Thursday, September 27, 2007

What About Specialty?

We've heard a lot at Pharma Strategic Alliance from the Big Pharma, most especially Bristol-Myers Squibb, about externalization and the attractiveness of speciality markets.

But as bigger players look to fill their pipeline gaps with smaller, niche drugs, they're beginning to compete in a market long dominated by the so-called "spec pharma" players, who've traditionally built their businesses by acquiring and selling under-valued late-stage or marketed assets.

"There's a lot of capital chasing the same assets," notes Jeremy Goldberg, Managing Director of Corporate Development at Endo Pharmaceuticals, which has a handful of products for the treatment of pain. "It's measurably more competitive than it was three years ago," he says.
But Goldberg is confident that his company, at least, won't get shut out of the deal-making game thanks both to its focus and it's smaller size. A new product, notes Goldberg, can make a tremendous difference to his company's growth and top-line, an effect that wouldn't be seen in in a big pharma with a $25 billion revenue stream.

When looking to license, "biotechs need to ask who is the right partner for my asset? In pain, it's Endo," says Goldberg.

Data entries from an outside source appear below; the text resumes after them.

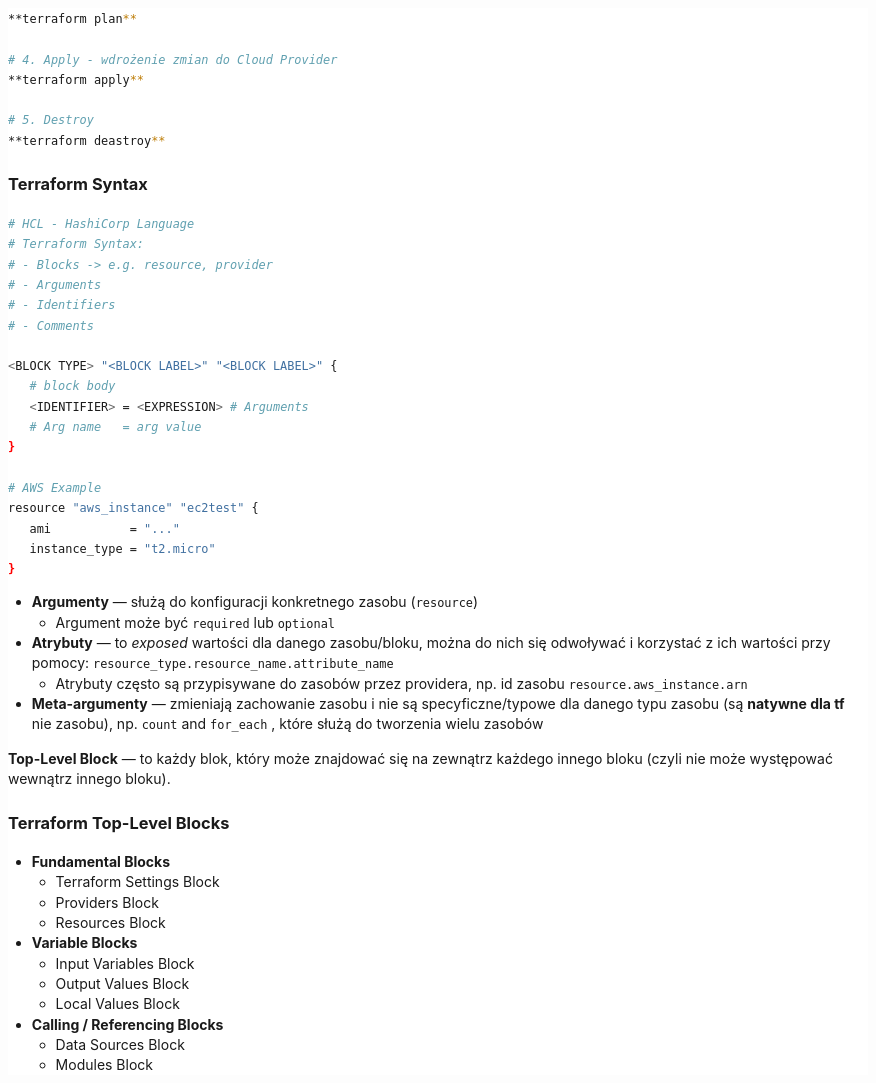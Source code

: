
 ```bash
**terraform plan**

# 4. Apply - wdrożenie zmian do Cloud Provider
**terraform apply**

# 5. Destroy
**terraform deastroy**
```

### Terraform Syntax

```bash
# HCL - HashiCorp Language
# Terraform Syntax:
# - Blocks -> e.g. resource, provider
# - Arguments
# - Identifiers
# - Comments

<BLOCK TYPE> "<BLOCK LABEL>" "<BLOCK LABEL>" {
   # block body
   <IDENTIFIER> = <EXPRESSION> # Arguments
   # Arg name   = arg value
}

# AWS Example
resource "aws_instance" "ec2test" {
   ami           = "..."
   instance_type = "t2.micro"
}
```

- **Argumenty** — służą do konfiguracji konkretnego zasobu (`resource`)
    - Argument może być `required` lub `optional`
- **Atrybuty** — to *exposed* wartości dla danego zasobu/bloku, można do nich się odwoływać i korzystać z ich wartości przy pomocy: `resource_type.resource_name.attribute_name`
    - Atrybuty często są przypisywane do zasobów przez providera, np. id zasobu `resource.aws_instance.arn`
- **Meta-argumenty** — zmieniają zachowanie zasobu i nie są specyficzne/typowe dla danego typu zasobu (są **natywne dla tf** nie zasobu), np. `count` and `for_each` , które służą do tworzenia wielu zasobów

**Top-Level Block** — to każdy blok, który może znajdować się na zewnątrz każdego innego bloku (czyli nie może występować wewnątrz innego bloku).

### **Terraform Top-Level Blocks**

- **Fundamental Blocks**
    - Terraform Settings Block
    - Providers Block
    - Resources Block
- **Variable Blocks**
    - Input Variables Block
    - Output Values Block
    - Local Values Block
- **Calling / Referencing Blocks**
    - Data Sources Block
    - Modules Block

Okay, fine. But spec pharmas are certainly under pressure to expand into additional therapuetic areas. Look at Shire's willingness to pay $1.6 billion for TKT in 2005 to move beyond its ADHD franchise via access to biologics. How does a company like Endo become the partner of choice in a therapeutic area that isn't pain?

And will a big deal scare off investors who are presumably very focused on the reliable earnings-per-share returns that a typical spec pharma provides?

It's too soon to say. More than likely we'll be discussing a new business model at next year's meeting.